Sie kam nicht als Welpe zu uns, sondern als eine hervorragend erzogene junge Dame von drei Jahren. Wegen einer Ellbogenoperation hatte sie sich vorzeitig von ihrer Laufbahn als Assistenzhund verabschieden müssen. Vorher hatte sie sich um eine schöne junge Frau namens Jenna gekümmert, die bei einem Verkehrsunfall beide Beine verloren hatte. Trixie hatte ihren Dienst bei Jenna zu der Zeit aufgenommen, als Jenna im Abschlussjahr ihres Studiums ein Lehrpraktikum an einer Grundschule absolvieren musste. Im Klassenzimmer hatte sie großen Eindruck auf die Schülerinnen und Schüler gemacht.
Seit 1990 unterstützen Gerda und ich das Southwest Chapter of Canine Companions for Independence (Südwest-Niederlassung der Hundebegleitung für Unabhängigkeit). Diese bemerkenswerte Einrichtung zieht Assistenzhunde auf und trainiert sie für vier unterschiedliche Einsatzmöglichkeiten.
Einen Hund in einem »Service Team« bringt man mit einem körperlich behinderten Jugendlichen oder Erwachsenen zusammen. Das kann zum Beispiel ein querschnittgelähmter Mensch sein oder jemand, dessen Lähmung sich auf alle vier Gliedmaßen erstreckt. Der Hund übernimmt dann solche Aufgaben wie den Fahrstuhl zu holen, Türen zu öffnen, heruntergefallene Gegenstände zu apportieren, die jemand, der im Rollstuhl sitzt, nicht erreichen kann. Manche Erwachsene, die nicht allein leben konnten, bevor sie einen Assistenzhund erhielten, erlangten dadurch Unabhängigkeit. Kinder im Rollstuhl gewinnen Selbstvertrauen – und einen neuen besten Freund.

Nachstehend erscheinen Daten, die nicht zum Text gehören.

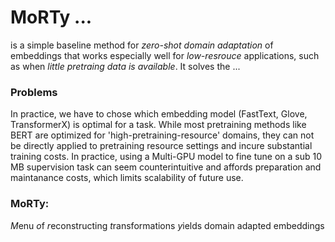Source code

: # MoRTy ...
is a simple baseline method for *zero-shot domain adaptation* of embeddings that works especially well for *low-resrouce* applications, such as when *little pretraing data is available*. It solves the ...

### Problems
In practice, we have to chose which embedding model (FastText, Glove, TransformerX) is optimal for a task. While most pretraining methods like BERT are optimized for 'high-pretraining-resource' domains, they can not be directly applied to pretraining resource settings and incure substantial training costs. In practice, using a Multi-GPU model to fine tune on a sub 10 MB supervision task can seem counterintuitive and affords preparation and maintanance costs, which limits scalability of future use.  

### MoRTy:
*M*enu *o*f *r*econstructing *t*ransformations *y*ields domain adapted embeddings
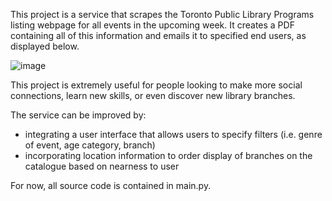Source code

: This project is a service that scrapes the Toronto Public Library Programs listing webpage for all events in the upcoming week. It creates a PDF containing all of this information and emails it to specified end users, as displayed below.

![image](https://github.com/ZuhairQureshi/Toronto-Public-Library-Event-Catalogue-Service/assets/80606586/c8487f79-4026-45f3-a3fa-80ab80c7a7a3)



This project is extremely useful for people looking to make more social connections, learn new skills, or even discover new library branches. 

The service can be improved by:
* integrating a user interface that allows users to specify filters (i.e. genre of event, age category, branch)
* incorporating location information to order display of branches on the catalogue based on nearness to user

For now, all source code is contained in main.py.
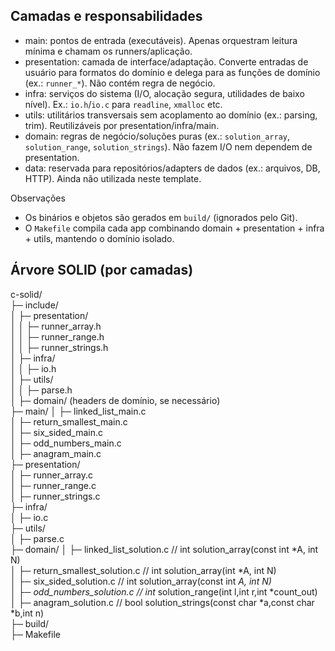 ## Camadas e responsabilidades  

- main: pontos de entrada (executáveis). Apenas orquestram leitura mínima e chamam os runners/aplicação.  
- presentation: camada de interface/adaptação. Converte entradas de usuário para formatos do domínio e delega para as funções de domínio (ex.: `runner_*`). Não contém regra de negócio.  
- infra: serviços do sistema (I/O, alocação segura, utilidades de baixo nível). Ex.: `io.h`/`io.c` para `readline`, `xmalloc` etc.  
- utils: utilitários transversais sem acoplamento ao domínio (ex.: parsing, trim). Reutilizáveis por presentation/infra/main.  
- domain: regras de negócio/soluções puras (ex.: `solution_array`, `solution_range`, `solution_strings`). Não fazem I/O nem dependem de presentation.  
- data: reservada para repositórios/adapters de dados (ex.: arquivos, DB, HTTP). Ainda não utilizada neste template.  

Observações  
- Os binários e objetos são gerados em `build/` (ignorados pelo Git).  
- O `Makefile` compila cada app combinando domain + presentation + infra + utils, mantendo o domínio isolado.  

## Árvore SOLID (por camadas)

c-solid/  
├─ include/  
│  ├─ presentation/  
│  │  ├─ runner_array.h  
│  │  ├─ runner_range.h  
│  │  ├─ runner_strings.h  
│  ├─ infra/  
│  │  ├─ io.h  
│  ├─ utils/  
│  │  ├─ parse.h  
│  ├─ domain/         (headers de domínio, se necessário)  
├─ main/
│  ├─ linked_list_main.c  
│  ├─ return_smallest_main.c  
│  ├─ six_sided_main.c  
│  ├─ odd_numbers_main.c  
│  ├─ anagram_main.c  
├─ presentation/  
│  ├─ runner_array.c  
│  ├─ runner_range.c  
│  ├─ runner_strings.c  
├─ infra/  
│  ├─ io.c  
├─ utils/  
│  ├─ parse.c  
├─ domain/
│  ├─ linked_list_solution.c         // int solution_array(const int *A, int N)  
│  ├─ return_smallest_solution.c     // int solution_array(int *A, int N)  
│  ├─ six_sided_solution.c           // int solution_array(const int *A, int N)  
│  ├─ odd_numbers_solution.c         // int* solution_range(int l,int r,int *count_out)  
│  ├─ anagram_solution.c             // bool solution_strings(const char *a,const char *b,int n)  
├─ build/  
├─ Makefile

In einem »Skilled Companion Team« (Team aus hochbegabten Gefährten) unterstützen diese Hunde ein Kind oder einen Erwachsenen, wenn dieser Mensch in seiner Entwicklung oder körperlich behindert ist. Oft wird dabei auch die Person einbezogen, die am meisten für den Behinderten oder die Behinderte sorgt. Meistens ist das ein Elternteil. Der Hund hilft bei vielen Aufgaben, aber in erster Linie ist er der Gefährte der Behinderten und baut eine liebevolle Beziehung zu ihnen auf. Solche Hunde können bei einem autistischen Kind oder einem Kind mit einem Katzenschreisyndrom (CDC-Syndrom) geradezu Wunder bewirken.
In einem »Hearing Team« (Hör-Team) macht der Hund seinen tauben oder schwerhörigen Gefährten auf das Klingeln des Weckers, Rauchalarm, die Türglocke und andere Geräusche aufmerksam.

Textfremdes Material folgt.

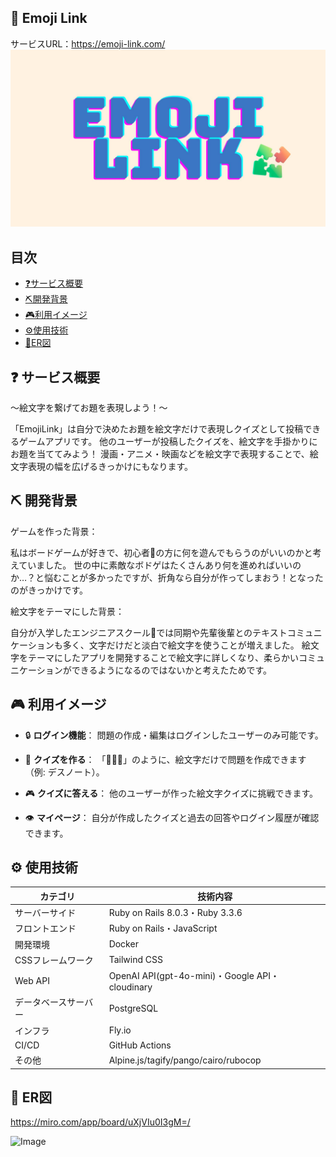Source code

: ## 🧩 Emoji Link
サービスURL：https://emoji-link.com/
![Image](app/assets/images/emojilink.jpg)

## 目次
* [❓サービス概要](https://github.com/Takeshi-Yamada/emoji?tab=readme-ov-file#-%E3%82%B5%E3%83%BC%E3%83%93%E3%82%B9%E6%A6%82%E8%A6%81)
* [⛏開発背景](https://github.com/Takeshi-Yamada/emoji?tab=readme-ov-file#%EF%B8%8F-%E9%96%8B%E7%99%BA%E8%83%8C%E6%99%AF)
* [🎮利用イメージ](https://github.com/Takeshi-Yamada/emoji?tab=readme-ov-file#-%E5%88%A9%E7%94%A8%E3%82%A4%E3%83%A1%E3%83%BC%E3%82%B8)
* [⚙️使用技術](https://github.com/Takeshi-Yamada/emoji?tab=readme-ov-file#%EF%B8%8F-%E4%BD%BF%E7%94%A8%E6%8A%80%E8%A1%93)
* [🎨ER図](https://github.com/Takeshi-Yamada/emoji?tab=readme-ov-file#-er%E5%9B%B3)


## ❓ サービス概要
～絵文字を繋げてお題を表現しよう！～

「EmojiLink」は自分で決めたお題を絵文字だけで表現しクイズとして投稿できるゲームアプリです。
他のユーザーが投稿したクイズを、絵文字を手掛かりにお題を当ててみよう！
漫画・アニメ・映画などを絵文字で表現することで、絵文字表現の幅を広げるきっかけにもなります。

## ⛏️ 開発背景
ゲームを作った背景：

私はボードゲームが好きで、初心者🔰の方に何を遊んでもらうのがいいのかと考えていました。
世の中に素敵なボドゲはたくさんあり何を進めればいいのか…？と悩むことが多かったですが、折角なら自分が作ってしまおう！となったのがきっかけです。


絵文字をテーマにした背景：

自分が入学したエンジニアスクール🏫では同期や先輩後輩とのテキストコミュニケーションも多く、文字だけだと淡白で絵文字を使うことが増えました。
絵文字をテーマにしたアプリを開発することで絵文字に詳しくなり、柔らかいコミュニケーションができるようになるのではないかと考えたためです。

## 🎮 利用イメージ
* 🔒 **ログイン機能**：
  問題の作成・編集はログインしたユーザーのみ可能です。

* 📝 **クイズを作る**：
  「📓🍎👿」のように、絵文字だけで問題を作成できます（例: デスノート）。

* 🎮 **クイズに答える**：
  他のユーザーが作った絵文字クイズに挑戦できます。

* 👁 **マイページ**：
  自分が作成したクイズと過去の回答やログイン履歴が確認できます。

## ⚙️ 使用技術

| カテゴリ         | 技術内容                                         |
| ------------ | -------------------------------------------- |
| サーバーサイド      | Ruby on Rails 8.0.3・Ruby 3.3.6               |
| フロントエンド      | Ruby on Rails・JavaScript                     |
| 開発環境           | Docker
| CSSフレームワーク   | Tailwind CSS                       |
| Web API      | OpenAI API(gpt-4o-mini)・Google API・cloudinary |
| データベースサーバー   | PostgreSQL                                   |
| インフラ | Fly.io                                       |
| CI/CD   | GitHub Actions                             |
| その他   | Alpine.js/tagify/pango/cairo/rubocop   |

## 🎨 ER図
https://miro.com/app/board/uXjVIu0I3gM=/

<img width="948" height="732" alt="Image" src="https://github.com/user-attachments/assets/33ee3f46-6127-4caa-be11-4224b49c06a7" />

In »Facility Teams« (Unterstützungsteams) setzt man Hunde beispielsweise als Helfer für Lehrer, Reha-Experten, Betreuer in Kliniken, in Klassen mit Schülerinnen und Schülern, die unter Entwicklungsstörungen leiden, oder in Pflegeheimen ein. Auch diese Hunde wirken Tag für Tag Wunder.
Die Assistenzhunde, die Canine Companions for Independence (CCI) an behinderte Menschen vergibt, leisten wegen ihrer besonderen Ausbildung großartige Arbeit, aber die außergewöhnlichsten Leistungen erbringen sie vielleicht einfach aufgrund der Eigenschaften, die sie als Hunde nun einmal haben.

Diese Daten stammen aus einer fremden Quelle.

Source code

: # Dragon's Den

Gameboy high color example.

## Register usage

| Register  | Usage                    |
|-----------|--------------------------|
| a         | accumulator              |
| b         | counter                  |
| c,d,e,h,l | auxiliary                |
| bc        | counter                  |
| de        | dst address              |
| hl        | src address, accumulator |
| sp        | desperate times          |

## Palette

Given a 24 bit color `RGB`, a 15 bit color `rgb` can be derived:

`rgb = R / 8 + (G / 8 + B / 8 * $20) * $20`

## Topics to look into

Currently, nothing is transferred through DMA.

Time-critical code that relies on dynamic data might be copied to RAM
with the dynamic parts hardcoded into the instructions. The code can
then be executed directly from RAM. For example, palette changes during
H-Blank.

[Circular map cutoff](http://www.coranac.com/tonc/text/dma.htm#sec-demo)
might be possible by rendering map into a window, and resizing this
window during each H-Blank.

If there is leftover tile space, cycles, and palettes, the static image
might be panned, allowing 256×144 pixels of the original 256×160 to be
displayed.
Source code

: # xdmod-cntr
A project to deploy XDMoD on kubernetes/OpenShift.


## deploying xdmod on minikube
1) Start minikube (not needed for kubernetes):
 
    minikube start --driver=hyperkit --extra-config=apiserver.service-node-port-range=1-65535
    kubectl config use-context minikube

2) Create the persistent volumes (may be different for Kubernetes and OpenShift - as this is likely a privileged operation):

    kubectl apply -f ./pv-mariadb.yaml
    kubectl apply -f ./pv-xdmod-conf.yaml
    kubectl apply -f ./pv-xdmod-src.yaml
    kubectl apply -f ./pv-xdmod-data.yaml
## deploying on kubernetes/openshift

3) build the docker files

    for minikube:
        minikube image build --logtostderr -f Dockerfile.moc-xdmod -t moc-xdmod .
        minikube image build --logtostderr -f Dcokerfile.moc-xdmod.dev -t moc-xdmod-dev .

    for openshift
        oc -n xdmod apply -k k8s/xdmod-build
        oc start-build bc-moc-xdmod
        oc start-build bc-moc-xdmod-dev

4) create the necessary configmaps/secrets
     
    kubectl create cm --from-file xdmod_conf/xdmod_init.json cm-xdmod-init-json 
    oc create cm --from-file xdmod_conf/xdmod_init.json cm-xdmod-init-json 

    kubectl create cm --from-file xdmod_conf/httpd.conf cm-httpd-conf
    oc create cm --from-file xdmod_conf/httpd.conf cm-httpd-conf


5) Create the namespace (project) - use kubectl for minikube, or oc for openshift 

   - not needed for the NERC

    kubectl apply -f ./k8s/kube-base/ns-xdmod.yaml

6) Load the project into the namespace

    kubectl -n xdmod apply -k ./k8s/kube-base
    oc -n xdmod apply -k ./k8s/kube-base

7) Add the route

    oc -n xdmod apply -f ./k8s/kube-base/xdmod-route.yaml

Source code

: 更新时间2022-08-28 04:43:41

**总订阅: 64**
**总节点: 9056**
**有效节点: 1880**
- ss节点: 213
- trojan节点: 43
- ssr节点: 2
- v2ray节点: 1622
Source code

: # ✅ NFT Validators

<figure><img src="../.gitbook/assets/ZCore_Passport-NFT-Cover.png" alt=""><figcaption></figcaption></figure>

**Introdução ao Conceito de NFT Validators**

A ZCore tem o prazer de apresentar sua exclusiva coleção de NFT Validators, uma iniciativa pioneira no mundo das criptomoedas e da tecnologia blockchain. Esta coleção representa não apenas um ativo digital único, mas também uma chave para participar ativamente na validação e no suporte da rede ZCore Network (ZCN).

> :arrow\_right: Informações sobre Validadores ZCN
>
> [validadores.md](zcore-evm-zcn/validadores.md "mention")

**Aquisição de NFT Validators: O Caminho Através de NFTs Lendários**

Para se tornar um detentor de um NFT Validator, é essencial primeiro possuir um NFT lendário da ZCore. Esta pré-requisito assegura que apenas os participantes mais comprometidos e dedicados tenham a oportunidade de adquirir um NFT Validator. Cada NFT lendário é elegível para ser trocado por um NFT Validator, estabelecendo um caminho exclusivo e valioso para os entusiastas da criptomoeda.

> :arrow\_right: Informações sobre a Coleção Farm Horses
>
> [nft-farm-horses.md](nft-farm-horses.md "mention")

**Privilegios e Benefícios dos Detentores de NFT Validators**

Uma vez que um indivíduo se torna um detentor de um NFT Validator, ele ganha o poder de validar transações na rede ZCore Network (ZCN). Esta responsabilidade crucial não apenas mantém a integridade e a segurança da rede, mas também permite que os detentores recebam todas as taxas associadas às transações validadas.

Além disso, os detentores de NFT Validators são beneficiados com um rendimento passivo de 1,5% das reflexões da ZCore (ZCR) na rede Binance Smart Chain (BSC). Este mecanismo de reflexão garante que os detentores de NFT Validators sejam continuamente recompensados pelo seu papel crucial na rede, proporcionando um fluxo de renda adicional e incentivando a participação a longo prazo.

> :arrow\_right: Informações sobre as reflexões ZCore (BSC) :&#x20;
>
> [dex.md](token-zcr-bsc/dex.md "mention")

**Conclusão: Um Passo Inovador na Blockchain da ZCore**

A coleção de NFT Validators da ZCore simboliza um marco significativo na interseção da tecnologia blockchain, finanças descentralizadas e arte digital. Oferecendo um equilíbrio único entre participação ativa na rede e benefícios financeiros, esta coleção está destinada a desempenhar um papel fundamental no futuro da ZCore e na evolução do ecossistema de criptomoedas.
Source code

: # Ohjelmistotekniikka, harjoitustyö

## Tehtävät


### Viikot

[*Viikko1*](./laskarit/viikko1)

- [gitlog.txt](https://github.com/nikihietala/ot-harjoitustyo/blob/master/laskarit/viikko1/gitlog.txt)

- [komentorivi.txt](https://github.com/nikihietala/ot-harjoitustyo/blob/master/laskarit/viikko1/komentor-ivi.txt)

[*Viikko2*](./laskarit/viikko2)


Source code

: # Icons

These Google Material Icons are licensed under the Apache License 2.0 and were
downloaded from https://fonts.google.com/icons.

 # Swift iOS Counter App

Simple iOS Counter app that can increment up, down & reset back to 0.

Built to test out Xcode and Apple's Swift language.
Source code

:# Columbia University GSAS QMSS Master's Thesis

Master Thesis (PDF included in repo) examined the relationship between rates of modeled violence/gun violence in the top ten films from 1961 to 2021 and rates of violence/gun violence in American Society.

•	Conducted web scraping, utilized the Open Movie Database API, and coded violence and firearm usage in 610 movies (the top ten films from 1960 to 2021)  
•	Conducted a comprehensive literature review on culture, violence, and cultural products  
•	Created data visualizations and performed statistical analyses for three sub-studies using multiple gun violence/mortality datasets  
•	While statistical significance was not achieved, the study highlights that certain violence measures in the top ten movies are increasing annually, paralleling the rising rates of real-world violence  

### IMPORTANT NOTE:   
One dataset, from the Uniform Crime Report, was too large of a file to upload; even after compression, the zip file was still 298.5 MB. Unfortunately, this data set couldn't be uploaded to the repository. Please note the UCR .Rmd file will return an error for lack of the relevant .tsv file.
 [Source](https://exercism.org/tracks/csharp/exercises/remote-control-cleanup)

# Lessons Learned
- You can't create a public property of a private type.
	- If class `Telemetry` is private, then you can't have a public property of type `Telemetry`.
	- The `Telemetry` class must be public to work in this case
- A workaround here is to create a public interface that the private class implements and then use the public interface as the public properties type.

Tom Hollenstein, ein Freund und Vorstandsmitglied des CCI Südwest, erlitt im Alter von vierundzwanzig Jahren bei einem Verkehrsunfall eine sehr schwere Rückenverletzung. Dieser hochgewachsene, gutaussehende, umgängliche und mitteilsame Mann musste plötzlich im Rollstuhl sitzen und wieder bei seinen Eltern wohnen. Tom ist einer der willensstärksten Menschen, denen ich je begegnet bin, und die Einschränkung seiner Unabhängigkeit konnte er nicht lange ertragen.
Als er seinen ersten Assistenzhund namens Weaver bekam, übernahm er wieder die Kontrolle über sein Leben, zog vom Haus seiner Eltern in eine eigene Wohnung um, fand Arbeit und schaute niemals zurück.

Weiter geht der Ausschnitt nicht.